PROBLEM DESCRIPTION → Set down exactly the lines from the one containing "- [Chakra (Microsoft)" through the last line of the records below, both included, and nothing else.

INPUT FOR THIS TASK →

• • • • • • •

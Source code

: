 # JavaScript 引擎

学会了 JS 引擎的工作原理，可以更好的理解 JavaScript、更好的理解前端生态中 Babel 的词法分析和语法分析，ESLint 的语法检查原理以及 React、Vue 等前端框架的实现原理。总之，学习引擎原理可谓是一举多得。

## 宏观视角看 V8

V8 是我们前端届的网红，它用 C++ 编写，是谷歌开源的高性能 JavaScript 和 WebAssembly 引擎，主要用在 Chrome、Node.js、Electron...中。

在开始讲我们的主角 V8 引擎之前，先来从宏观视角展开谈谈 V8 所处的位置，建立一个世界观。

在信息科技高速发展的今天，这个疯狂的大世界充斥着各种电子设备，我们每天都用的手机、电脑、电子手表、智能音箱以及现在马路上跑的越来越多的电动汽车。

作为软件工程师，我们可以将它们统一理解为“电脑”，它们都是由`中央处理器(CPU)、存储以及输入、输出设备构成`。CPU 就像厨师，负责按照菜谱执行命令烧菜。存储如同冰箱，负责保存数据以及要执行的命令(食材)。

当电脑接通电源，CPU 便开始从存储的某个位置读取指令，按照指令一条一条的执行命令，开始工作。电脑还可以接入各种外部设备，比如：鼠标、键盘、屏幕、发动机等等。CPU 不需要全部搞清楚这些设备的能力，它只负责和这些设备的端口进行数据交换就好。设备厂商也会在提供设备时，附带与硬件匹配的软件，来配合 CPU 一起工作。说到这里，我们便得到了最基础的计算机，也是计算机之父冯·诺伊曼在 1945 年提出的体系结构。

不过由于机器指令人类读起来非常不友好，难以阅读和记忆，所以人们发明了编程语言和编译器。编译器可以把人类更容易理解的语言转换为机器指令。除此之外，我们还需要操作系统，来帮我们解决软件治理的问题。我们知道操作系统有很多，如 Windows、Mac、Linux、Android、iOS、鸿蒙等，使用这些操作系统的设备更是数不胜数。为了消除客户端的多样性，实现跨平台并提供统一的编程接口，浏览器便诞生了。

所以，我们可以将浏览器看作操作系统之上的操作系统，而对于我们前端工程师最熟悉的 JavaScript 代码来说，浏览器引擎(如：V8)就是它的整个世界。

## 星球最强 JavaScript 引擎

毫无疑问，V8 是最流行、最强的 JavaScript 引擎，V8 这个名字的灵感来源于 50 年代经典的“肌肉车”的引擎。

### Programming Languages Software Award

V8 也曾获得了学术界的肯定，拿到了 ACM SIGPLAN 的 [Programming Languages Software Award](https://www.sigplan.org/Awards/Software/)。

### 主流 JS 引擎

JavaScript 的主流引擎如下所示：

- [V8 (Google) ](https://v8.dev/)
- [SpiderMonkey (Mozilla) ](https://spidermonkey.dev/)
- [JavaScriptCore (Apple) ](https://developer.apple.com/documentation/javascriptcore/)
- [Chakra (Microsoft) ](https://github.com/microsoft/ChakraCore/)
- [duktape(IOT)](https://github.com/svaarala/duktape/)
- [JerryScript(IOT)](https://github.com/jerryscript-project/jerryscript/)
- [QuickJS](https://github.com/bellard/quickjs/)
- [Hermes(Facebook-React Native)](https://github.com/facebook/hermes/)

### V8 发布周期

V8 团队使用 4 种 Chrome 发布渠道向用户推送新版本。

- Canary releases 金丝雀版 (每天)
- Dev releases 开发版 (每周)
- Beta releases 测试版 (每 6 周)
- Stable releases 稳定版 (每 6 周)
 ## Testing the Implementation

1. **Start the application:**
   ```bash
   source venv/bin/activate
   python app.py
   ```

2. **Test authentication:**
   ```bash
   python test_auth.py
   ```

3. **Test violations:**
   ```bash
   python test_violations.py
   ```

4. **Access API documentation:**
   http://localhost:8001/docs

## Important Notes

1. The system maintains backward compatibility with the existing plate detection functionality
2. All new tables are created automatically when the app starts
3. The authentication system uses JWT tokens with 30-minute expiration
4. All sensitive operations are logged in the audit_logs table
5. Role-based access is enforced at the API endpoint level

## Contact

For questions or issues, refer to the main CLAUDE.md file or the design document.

• • • • • • •

TASK RESULT →
- [Chakra (Microsoft) ](https://github.com/microsoft/ChakraCore/)
- [duktape(IOT)](https://github.com/svaarala/duktape/)
- [JerryScript(IOT)](https://github.com/jerryscript-project/jerryscript/)
- [QuickJS](https://github.com/bellard/quickjs/)
- [Hermes(Facebook-React Native)](https://github.com/facebook/hermes/)

### V8 发布周期

V8 团队使用 4 种 Chrome 发布渠道向用户推送新版本。

- Canary releases 金丝雀版 (每天)
- Dev releases 开发版 (每周)
- Beta releases 测试版 (每 6 周)
- Stable releases 稳定版 (每 6 周)
 ## Testing the Implementation

1. **Start the application:**
   ```bash
   source venv/bin/activate
   python app.py
   ```

2. **Test authentication:**
   ```bash
   python test_auth.py
   ```

3. **Test violations:**
   ```bash
   python test_violations.py
   ```

4. **Access API documentation:**
   http://localhost:8001/docs

## Important Notes

1. The system maintains backward compatibility with the existing plate detection functionality
2. All new tables are created automatically when the app starts
3. The authentication system uses JWT tokens with 30-minute expiration
4. All sensitive operations are logged in the audit_logs table
5. Role-based access is enforced at the API endpoint level

## Contact

For questions or issues, refer to the main CLAUDE.md file or the design document.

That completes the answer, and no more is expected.